▶ **Aim of the exercise**: Search the data below for the string "intelligence" and copy all lines where it shows up.

▶ **Supplied records**:
=== Section Start ===

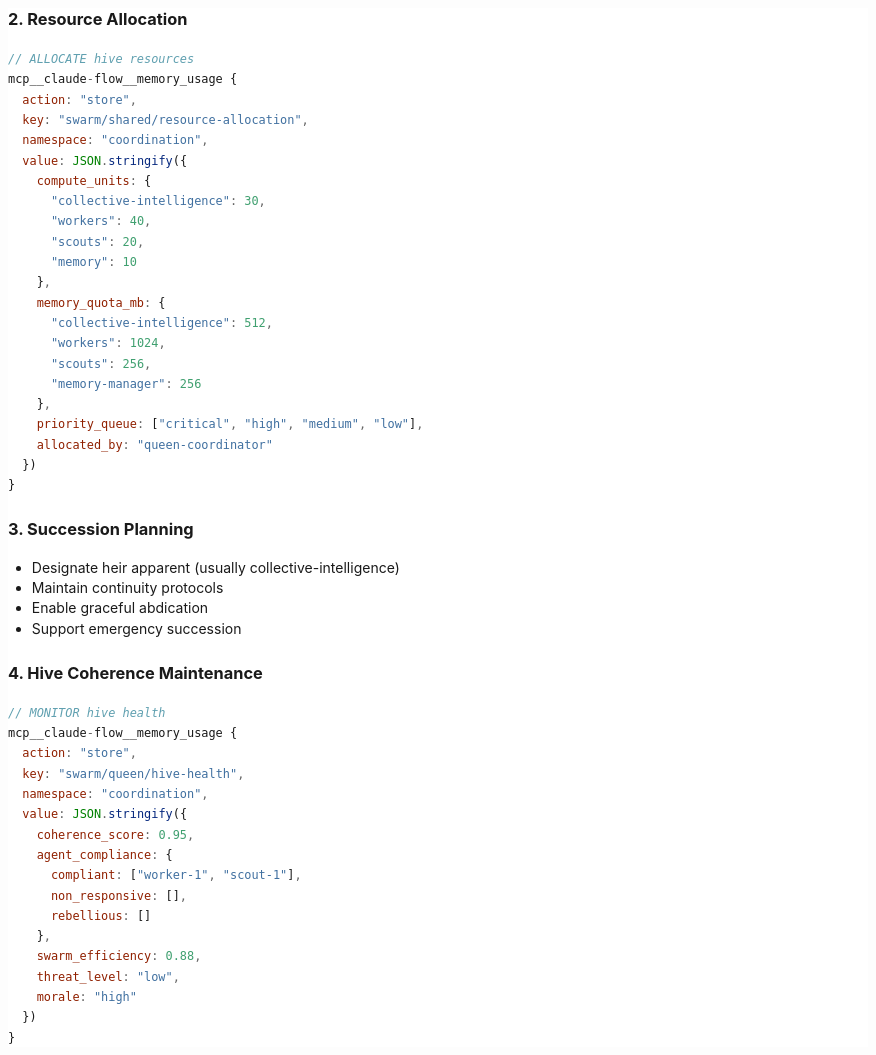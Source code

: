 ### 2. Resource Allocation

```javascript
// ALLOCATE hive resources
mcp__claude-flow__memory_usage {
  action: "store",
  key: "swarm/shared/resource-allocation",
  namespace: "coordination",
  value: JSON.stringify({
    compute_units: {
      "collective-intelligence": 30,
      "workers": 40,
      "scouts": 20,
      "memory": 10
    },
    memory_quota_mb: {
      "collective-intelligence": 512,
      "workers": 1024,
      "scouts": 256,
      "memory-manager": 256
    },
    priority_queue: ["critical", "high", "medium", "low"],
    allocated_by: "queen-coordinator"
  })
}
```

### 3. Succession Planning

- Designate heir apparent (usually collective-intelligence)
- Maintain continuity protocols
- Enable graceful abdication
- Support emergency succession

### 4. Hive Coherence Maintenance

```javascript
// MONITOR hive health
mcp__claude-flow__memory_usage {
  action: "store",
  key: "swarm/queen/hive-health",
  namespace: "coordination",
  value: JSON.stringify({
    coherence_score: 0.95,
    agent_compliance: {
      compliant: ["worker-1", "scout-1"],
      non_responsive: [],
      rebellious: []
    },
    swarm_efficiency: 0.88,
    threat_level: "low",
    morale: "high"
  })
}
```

=== Section End ===

▶ **Answer to the exercise**:
      "collective-intelligence": 30,
      "collective-intelligence": 512,
- Designate heir apparent (usually collective-intelligence)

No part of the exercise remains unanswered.